Sitting up straight with your hands on the ground, simply drop both knees to the ground, one going away from the body and one towards the body. Alternate sides, performing six reps per side.

Crab reach

Sitting on all fours, slightly lift your butt up off the ground. Extend the hips up as high in the air as possible while reaching over the head and opposite shoulder with one arm. Put the arm back on the ground and switch sides; perform six reps per side.

Six-point hip rock

Put hands, knees, and feet on the ground (i.e., six points of contact with the floor). Try to spread your knees as far as part as possible. Keeping your chest up, rock back and forth. Perform 12 reps.

Lateral/medial hip swing

Keeping one knee on the ground, straighten the opposite leg and swing it behind the other leg while dropping your butt toward the ground. Swing your leg in the opposite direction as far as possible and drop your butt toward the ground. Switch sides; perform six reps per side.

Step back lunge with overhead reach

Step back, keeping the leg relatively straight, and drop your back knee toward the ground while reaching up over the head, keeping the arm straight. Switch sides; perform six reps per side.

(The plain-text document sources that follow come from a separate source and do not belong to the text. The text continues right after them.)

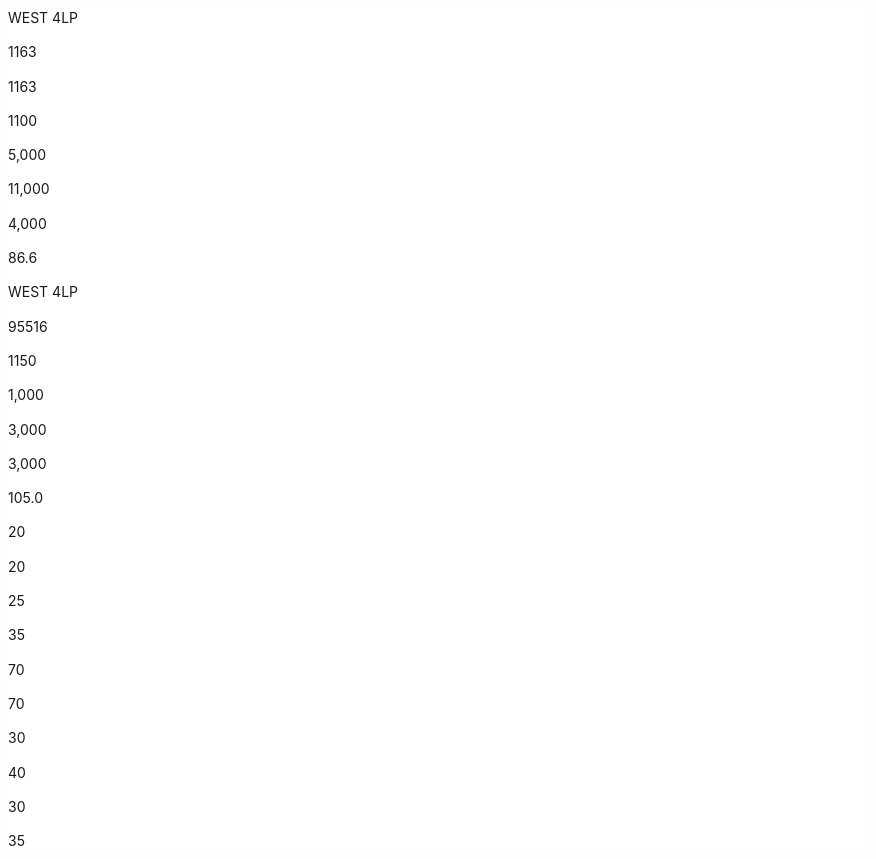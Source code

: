 WEST 4LP

1163

1163

1100

5,000

11,000

4,000

86.6

WEST 4LP

95516

1150

1,000

3,000

3,000

105.0

20

20

25

35

70

70

30

40

30

35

Lateral lunge with lateral reach

Step out to the side, keeping the opposite leg straight, and drop down into a squat while reaching with both arms to the outside of the body. Switch sides; perform six reps per side.

Lateral lunge with medial reach

Step out to the side, keeping the opposite leg straight, and drop down into a squat while reaching with both arms to the inside part of the foot on the straight leg. Switch sides; perform six reps per side.